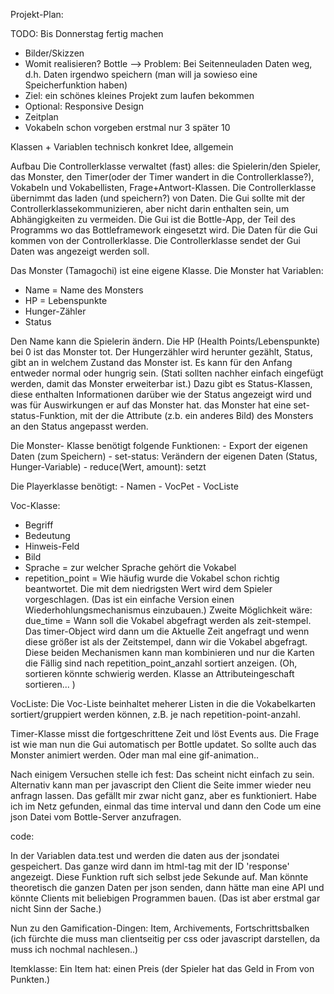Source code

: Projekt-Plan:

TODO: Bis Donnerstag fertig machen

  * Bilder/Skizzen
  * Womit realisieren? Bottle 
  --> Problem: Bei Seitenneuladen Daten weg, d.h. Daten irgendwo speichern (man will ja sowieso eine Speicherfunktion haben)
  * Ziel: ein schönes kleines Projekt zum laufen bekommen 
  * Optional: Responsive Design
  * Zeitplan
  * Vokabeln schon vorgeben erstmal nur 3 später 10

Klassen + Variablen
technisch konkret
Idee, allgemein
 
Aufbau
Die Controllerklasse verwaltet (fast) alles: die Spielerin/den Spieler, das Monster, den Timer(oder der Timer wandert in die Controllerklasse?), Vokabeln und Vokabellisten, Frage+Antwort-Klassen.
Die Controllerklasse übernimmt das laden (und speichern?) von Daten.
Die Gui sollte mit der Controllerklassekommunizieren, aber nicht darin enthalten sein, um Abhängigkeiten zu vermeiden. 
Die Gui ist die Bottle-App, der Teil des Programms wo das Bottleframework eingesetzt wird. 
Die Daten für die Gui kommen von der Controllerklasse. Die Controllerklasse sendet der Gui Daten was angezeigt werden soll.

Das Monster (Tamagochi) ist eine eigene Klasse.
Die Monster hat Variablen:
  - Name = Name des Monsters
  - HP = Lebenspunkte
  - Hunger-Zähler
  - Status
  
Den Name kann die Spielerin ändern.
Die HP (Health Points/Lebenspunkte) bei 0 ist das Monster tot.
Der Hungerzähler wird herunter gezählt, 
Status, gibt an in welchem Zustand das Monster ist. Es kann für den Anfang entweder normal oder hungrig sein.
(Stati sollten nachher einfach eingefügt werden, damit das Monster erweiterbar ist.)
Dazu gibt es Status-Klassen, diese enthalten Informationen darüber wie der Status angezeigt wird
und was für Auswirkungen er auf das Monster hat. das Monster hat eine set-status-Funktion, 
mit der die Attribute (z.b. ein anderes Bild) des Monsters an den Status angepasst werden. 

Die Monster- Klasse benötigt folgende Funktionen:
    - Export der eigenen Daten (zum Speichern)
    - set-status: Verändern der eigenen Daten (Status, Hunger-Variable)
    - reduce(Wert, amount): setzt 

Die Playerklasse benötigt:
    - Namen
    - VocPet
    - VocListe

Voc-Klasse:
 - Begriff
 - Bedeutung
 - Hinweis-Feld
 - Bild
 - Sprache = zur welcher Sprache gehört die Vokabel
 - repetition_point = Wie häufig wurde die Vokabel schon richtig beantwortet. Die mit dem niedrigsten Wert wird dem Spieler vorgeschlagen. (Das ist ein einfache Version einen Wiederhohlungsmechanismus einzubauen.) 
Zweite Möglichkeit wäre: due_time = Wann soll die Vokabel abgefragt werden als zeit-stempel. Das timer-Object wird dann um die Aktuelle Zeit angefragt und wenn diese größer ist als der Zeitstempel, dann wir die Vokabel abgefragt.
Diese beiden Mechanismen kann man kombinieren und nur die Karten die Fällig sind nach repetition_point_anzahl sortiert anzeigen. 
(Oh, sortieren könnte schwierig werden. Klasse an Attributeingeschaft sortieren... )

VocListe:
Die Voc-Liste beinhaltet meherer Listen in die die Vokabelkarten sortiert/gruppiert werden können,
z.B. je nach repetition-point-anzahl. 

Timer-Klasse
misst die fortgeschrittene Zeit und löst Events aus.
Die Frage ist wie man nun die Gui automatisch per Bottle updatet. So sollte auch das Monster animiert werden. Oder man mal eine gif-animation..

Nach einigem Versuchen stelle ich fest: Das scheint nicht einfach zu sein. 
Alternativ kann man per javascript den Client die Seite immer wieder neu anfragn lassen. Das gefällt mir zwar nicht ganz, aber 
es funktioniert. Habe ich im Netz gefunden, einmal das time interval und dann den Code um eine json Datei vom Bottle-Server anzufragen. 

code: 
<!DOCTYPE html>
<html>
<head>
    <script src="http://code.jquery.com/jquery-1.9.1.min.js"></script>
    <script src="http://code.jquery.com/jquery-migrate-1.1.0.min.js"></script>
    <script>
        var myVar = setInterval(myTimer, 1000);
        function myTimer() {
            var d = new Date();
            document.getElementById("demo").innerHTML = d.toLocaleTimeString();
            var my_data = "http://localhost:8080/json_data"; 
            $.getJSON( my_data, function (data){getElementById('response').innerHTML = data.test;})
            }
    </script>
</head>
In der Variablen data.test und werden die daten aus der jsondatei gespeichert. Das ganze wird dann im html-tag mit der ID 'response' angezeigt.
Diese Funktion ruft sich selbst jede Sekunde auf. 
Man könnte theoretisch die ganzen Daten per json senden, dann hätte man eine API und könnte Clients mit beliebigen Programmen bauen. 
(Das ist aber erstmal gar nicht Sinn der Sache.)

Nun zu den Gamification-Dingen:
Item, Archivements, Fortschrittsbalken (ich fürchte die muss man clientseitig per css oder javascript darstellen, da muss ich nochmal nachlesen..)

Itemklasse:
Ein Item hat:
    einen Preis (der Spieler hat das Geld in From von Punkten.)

==

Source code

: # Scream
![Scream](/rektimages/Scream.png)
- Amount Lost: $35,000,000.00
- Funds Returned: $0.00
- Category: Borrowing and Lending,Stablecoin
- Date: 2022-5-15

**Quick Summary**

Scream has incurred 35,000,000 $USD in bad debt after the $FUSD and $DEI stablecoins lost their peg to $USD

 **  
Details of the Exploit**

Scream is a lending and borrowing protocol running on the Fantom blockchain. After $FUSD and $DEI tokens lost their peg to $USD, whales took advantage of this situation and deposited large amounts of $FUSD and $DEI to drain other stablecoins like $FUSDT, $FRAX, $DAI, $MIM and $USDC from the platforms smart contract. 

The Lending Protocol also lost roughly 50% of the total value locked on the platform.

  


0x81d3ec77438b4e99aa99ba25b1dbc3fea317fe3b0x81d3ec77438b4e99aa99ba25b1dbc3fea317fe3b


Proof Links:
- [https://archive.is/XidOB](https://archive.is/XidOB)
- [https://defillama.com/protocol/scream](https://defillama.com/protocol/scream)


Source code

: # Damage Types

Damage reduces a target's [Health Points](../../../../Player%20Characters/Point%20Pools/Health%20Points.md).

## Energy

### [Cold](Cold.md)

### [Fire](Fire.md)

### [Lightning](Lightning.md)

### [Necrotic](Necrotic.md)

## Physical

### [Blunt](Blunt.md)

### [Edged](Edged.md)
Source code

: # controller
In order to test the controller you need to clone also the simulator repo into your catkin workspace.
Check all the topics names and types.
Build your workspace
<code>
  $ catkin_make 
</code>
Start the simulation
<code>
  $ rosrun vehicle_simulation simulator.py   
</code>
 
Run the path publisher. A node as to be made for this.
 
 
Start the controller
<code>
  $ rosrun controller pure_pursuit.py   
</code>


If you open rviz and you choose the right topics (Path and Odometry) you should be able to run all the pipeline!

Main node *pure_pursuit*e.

...

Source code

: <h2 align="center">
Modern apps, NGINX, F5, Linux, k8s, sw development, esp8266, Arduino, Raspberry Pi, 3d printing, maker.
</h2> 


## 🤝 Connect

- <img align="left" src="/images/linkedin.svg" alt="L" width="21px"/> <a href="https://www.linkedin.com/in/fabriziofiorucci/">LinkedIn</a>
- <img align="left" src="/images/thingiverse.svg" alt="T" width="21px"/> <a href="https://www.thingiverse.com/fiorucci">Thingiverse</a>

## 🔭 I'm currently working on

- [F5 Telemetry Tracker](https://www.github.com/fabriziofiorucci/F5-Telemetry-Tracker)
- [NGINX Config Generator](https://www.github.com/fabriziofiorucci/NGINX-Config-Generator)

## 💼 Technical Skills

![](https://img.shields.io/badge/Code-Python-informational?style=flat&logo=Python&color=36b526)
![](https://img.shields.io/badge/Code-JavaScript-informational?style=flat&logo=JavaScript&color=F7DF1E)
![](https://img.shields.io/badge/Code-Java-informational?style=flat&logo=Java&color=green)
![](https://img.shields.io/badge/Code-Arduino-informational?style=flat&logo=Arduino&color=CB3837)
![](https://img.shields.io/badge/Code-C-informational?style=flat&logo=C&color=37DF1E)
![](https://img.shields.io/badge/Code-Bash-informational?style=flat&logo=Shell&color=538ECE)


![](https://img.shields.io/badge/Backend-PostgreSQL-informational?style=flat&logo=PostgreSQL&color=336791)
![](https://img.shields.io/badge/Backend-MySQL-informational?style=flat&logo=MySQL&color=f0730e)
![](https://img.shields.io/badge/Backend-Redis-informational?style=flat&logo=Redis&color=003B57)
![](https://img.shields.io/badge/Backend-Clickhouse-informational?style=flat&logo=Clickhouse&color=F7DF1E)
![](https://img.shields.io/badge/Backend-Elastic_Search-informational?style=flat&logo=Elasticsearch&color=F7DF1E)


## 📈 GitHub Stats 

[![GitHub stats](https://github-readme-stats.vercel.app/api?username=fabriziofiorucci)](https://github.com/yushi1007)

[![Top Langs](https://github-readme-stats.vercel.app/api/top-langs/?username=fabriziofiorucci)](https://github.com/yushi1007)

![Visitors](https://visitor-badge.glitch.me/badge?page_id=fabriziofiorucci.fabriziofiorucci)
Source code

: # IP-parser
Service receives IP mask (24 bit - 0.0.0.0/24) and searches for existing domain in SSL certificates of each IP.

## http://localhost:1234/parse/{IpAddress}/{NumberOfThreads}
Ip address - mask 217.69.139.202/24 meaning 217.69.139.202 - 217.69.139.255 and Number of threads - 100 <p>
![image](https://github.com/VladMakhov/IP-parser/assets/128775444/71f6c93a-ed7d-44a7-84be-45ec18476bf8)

Problem: Which lines in the records above include the word "left"? Copy them out.

Written response:
- <img align="left" src="/images/linkedin.svg" alt="L" width="21px"/> <a href="https://www.linkedin.com/in/fabriziofiorucci/">LinkedIn</a>
- <img align="left" src="/images/thingiverse.svg" alt="T" width="21px"/> <a href="https://www.thingiverse.com/fiorucci">Thingiverse</a>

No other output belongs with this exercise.